**Problem to solve:** Pick out each line in these entries that contains the string "easily".

■ ■ ■ ■

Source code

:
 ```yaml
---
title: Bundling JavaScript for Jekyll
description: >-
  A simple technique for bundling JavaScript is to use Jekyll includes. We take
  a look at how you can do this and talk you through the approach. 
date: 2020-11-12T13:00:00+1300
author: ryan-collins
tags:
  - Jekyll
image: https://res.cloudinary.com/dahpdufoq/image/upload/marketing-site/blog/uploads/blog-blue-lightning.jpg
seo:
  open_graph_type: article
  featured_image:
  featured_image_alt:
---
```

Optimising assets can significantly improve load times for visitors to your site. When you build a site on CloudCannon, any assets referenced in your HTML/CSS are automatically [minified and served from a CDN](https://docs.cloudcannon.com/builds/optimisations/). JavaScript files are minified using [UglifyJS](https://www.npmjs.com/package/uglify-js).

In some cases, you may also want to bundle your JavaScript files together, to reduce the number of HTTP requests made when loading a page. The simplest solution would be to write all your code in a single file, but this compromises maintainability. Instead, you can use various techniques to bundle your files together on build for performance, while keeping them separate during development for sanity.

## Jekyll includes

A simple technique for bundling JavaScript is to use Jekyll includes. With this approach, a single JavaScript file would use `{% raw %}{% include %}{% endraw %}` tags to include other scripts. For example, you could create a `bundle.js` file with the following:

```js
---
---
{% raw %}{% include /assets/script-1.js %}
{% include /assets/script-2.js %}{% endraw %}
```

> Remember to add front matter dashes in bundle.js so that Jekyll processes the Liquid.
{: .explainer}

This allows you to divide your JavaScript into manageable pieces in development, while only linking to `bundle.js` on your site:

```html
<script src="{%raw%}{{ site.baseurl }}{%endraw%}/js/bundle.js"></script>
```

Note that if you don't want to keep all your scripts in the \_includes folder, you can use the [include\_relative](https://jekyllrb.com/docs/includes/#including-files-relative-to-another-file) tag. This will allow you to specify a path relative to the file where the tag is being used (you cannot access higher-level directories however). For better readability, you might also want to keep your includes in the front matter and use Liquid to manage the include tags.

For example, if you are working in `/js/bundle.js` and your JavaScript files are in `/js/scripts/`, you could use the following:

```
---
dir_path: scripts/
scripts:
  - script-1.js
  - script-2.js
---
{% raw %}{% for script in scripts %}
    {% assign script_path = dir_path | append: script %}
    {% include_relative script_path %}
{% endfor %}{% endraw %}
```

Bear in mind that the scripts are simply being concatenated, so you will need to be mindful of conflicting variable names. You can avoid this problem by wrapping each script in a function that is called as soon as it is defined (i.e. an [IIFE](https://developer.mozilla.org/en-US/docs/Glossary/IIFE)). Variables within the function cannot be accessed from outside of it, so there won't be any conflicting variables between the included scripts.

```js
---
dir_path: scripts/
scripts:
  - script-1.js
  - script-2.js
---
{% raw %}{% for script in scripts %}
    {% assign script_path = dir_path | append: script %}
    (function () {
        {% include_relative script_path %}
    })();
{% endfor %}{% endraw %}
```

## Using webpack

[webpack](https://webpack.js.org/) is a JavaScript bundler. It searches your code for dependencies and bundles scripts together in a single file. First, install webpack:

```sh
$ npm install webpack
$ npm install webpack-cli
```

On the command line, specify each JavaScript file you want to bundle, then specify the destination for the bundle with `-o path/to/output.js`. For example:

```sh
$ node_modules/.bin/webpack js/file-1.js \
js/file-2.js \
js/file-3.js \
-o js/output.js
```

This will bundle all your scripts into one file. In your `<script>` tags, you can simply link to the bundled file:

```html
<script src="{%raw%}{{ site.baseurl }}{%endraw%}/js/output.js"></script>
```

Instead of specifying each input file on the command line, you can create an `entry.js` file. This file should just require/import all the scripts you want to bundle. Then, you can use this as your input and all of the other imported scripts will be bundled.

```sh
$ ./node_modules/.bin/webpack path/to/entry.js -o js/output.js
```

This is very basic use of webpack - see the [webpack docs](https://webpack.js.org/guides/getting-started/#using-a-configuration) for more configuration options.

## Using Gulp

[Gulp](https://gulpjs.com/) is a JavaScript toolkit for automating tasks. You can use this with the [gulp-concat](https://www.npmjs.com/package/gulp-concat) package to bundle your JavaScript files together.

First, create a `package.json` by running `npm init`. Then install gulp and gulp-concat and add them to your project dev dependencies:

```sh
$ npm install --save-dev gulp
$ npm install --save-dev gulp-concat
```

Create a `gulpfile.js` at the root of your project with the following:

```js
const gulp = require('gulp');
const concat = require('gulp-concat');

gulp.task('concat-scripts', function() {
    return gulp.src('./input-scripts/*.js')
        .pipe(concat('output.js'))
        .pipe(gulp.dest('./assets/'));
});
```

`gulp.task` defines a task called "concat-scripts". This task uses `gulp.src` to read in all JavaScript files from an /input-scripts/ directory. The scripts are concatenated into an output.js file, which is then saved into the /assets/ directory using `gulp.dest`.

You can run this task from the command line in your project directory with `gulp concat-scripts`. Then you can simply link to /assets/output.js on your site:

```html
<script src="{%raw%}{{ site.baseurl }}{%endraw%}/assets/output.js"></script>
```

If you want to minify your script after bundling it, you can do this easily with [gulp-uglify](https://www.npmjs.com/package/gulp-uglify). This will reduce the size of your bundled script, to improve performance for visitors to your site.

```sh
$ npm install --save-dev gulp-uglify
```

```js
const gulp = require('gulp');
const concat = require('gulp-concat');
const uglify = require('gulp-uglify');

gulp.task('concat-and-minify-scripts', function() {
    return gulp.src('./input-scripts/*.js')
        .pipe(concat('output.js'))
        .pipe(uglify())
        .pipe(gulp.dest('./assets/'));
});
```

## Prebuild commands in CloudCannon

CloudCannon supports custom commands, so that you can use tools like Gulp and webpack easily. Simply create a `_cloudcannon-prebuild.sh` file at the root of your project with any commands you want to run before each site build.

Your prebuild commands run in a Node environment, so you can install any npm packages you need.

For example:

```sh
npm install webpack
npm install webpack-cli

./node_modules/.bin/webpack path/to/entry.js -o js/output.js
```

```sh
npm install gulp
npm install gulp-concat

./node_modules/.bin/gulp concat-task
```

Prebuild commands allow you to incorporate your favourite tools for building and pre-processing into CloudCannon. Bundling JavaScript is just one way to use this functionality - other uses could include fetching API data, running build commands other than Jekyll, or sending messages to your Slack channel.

■ ■ ■ ■

**Written answer:**
If you want to minify your script after bundling it, you can do this easily with [gulp-uglify](https://www.npmjs.com/package/gulp-uglify). This will reduce the size of your bundled script, to improve performance for visitors to your site.
CloudCannon supports custom commands, so that you can use tools like Gulp and webpack easily. Simply create a `_cloudcannon-prebuild.sh` file at the root of your project with any commands you want to run before each site build.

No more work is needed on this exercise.